* **WHAT THE EXERCISE ASKS**
In the entries, find all lines that hold the word "make" and copy them.

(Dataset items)
======

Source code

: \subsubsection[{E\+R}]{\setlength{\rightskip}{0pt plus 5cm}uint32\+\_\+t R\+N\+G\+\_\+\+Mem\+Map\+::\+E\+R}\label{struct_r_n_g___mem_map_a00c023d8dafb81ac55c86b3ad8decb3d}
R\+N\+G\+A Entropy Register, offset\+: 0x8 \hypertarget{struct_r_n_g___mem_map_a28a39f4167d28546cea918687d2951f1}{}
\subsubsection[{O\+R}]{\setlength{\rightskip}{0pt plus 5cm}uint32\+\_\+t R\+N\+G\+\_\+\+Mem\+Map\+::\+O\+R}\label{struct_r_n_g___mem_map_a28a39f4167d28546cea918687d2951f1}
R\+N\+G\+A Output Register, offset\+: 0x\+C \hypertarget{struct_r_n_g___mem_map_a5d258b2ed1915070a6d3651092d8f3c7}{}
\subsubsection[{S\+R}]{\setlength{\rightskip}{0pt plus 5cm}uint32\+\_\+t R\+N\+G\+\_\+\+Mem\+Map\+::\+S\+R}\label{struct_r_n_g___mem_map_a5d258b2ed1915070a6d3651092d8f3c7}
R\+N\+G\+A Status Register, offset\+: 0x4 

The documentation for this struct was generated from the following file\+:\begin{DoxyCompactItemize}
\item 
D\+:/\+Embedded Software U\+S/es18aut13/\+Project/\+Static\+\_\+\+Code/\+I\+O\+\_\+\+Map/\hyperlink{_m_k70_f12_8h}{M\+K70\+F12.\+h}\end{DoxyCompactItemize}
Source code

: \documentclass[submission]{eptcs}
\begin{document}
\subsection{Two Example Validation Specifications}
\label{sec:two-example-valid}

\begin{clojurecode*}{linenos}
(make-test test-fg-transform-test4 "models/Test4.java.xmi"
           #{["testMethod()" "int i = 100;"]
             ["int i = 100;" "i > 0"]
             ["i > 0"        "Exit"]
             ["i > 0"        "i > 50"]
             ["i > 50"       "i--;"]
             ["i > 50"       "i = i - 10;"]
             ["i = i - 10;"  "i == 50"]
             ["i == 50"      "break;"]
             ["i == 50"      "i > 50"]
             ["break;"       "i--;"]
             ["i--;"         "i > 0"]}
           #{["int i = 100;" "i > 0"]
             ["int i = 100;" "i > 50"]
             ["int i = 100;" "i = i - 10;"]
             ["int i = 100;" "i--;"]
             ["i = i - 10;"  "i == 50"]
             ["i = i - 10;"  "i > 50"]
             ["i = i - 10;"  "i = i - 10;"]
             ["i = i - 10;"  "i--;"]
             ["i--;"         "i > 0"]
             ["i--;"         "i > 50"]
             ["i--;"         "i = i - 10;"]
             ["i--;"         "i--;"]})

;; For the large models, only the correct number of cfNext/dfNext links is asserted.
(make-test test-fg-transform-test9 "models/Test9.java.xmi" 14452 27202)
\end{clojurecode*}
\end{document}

======

* **RESPONSE BELOW**
(make-test test-fg-transform-test4 "models/Test4.java.xmi"
(make-test test-fg-transform-test9 "models/Test9.java.xmi" 14452 27202)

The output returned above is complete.